Mandarin Oriental Hong Kong reinvents its F&B offer with an eccentric Japanese izakaya developed in partnership with Maximal Concepts, writes Chris Dwyer.

In a city known for its world-class dining scene, few restaurant and bar openings have been as anticipated as The Aubrey at Mandarin Oriental Hong Kong. Since first opening its doors back in 1963, the storied five-star hotel has remained a fulcrum of the city’s commercial and social scene, with its collection of bars and restaurants drawing the city’s elite.

When it was announced then that Pierre, a two Michelin-starred restaurant by French culinary legend Pierre Gagnaire was to be replaced by an ‘eccentric Japanese izakaya’, it’s fair to say that a number of eyebrows were raised.

Image: © Wow Productions

One thing that the Mandarin Oriental’s flagship home property has never been afraid of however, is adapting to changing times and tastes, so The Aubrey’s three distinctive bar experiences, drawing room and curio lounge – all serving Japanese cuisine throughout the day – certainly prove their point.

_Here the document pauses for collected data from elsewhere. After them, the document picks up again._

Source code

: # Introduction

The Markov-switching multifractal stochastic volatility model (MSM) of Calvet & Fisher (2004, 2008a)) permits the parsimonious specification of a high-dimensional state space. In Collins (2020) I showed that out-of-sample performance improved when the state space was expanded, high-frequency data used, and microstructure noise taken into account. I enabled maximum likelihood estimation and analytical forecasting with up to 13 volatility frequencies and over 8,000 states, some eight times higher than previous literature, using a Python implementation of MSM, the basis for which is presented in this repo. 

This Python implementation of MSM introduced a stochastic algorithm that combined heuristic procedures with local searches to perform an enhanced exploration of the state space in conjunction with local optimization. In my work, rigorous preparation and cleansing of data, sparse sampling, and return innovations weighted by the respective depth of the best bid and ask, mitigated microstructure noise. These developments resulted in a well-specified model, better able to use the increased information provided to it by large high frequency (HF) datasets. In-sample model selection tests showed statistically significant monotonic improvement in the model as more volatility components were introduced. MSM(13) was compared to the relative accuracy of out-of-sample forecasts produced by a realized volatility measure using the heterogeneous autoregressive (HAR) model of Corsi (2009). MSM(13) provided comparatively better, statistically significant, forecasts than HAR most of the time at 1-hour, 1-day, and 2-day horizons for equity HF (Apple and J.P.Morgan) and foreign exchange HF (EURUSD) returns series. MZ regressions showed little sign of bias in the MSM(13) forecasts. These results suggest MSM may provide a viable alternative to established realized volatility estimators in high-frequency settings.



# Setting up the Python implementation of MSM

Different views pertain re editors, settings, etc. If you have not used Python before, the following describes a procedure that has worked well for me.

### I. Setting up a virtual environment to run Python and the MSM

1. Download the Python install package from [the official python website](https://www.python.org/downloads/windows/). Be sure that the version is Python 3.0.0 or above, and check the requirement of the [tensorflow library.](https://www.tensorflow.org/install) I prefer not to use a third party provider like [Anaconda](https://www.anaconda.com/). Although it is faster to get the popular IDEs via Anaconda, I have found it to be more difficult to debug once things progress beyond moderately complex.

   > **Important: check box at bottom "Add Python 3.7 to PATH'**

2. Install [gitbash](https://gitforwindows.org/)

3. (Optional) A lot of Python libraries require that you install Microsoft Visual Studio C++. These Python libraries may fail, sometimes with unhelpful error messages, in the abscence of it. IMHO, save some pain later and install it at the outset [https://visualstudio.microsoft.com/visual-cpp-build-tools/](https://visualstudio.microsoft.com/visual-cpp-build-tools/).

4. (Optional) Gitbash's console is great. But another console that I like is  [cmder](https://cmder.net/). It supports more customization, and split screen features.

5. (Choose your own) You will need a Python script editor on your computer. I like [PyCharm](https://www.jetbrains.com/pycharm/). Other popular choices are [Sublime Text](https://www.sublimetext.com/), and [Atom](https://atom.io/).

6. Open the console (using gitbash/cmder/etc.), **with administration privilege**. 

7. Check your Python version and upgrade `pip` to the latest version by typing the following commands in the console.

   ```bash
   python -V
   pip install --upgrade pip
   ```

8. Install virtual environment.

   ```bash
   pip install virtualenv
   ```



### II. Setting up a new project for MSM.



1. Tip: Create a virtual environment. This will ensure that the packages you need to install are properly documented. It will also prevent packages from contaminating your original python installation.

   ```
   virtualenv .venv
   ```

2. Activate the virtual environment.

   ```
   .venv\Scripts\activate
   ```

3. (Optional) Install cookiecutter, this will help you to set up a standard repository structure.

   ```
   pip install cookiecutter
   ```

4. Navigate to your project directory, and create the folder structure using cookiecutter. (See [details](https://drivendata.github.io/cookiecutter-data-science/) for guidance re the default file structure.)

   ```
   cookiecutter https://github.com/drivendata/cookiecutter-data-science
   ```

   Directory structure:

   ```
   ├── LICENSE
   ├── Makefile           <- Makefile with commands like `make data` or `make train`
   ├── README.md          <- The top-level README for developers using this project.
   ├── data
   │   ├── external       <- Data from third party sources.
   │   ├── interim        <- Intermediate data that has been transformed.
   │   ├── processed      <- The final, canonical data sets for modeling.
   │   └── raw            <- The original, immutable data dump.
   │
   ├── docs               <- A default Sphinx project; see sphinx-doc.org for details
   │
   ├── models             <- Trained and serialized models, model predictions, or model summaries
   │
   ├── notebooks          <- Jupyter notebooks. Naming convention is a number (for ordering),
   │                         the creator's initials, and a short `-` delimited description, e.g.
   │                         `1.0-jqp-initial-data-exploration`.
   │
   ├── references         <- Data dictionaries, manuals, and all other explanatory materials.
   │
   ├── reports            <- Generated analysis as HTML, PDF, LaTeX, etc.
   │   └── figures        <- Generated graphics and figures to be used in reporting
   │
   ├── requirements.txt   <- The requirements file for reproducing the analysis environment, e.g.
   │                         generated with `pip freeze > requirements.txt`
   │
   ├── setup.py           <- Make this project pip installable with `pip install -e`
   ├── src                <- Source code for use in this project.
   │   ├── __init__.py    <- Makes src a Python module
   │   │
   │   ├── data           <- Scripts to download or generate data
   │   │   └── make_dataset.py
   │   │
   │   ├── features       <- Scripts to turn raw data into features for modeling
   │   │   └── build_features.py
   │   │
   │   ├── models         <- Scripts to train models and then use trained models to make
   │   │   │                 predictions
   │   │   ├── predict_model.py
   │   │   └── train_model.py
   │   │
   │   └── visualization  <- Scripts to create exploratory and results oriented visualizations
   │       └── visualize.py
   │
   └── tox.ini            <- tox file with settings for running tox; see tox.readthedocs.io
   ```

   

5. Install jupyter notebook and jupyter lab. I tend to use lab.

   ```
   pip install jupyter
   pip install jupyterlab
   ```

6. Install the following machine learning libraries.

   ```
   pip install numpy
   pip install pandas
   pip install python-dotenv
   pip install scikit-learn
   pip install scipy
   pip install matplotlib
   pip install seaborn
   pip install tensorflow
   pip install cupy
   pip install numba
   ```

The venture is a partnership between the hotel and Maximal Concepts, an international restaurant group based in Hong Kong, helmed by Malcolm Wood, Xuan Mu and Matt Reid. Together they have set out to develop ‘the city’s most creative hospitality destination’ and the backstory behind the 25th floor spot is undoubtedly intriguing.

Interiors channel Japanisme, an artistic and aesthetic movement of the late 19th century where Western artists were drawn to traditional Japanese artistic expression, in particular its love of motifs from the natural world. Indeed, The Aubrey is named after the eccentric British illustrator and author Aubrey Beardsley, who undoubtedly had a penchant for the decadent and erotic.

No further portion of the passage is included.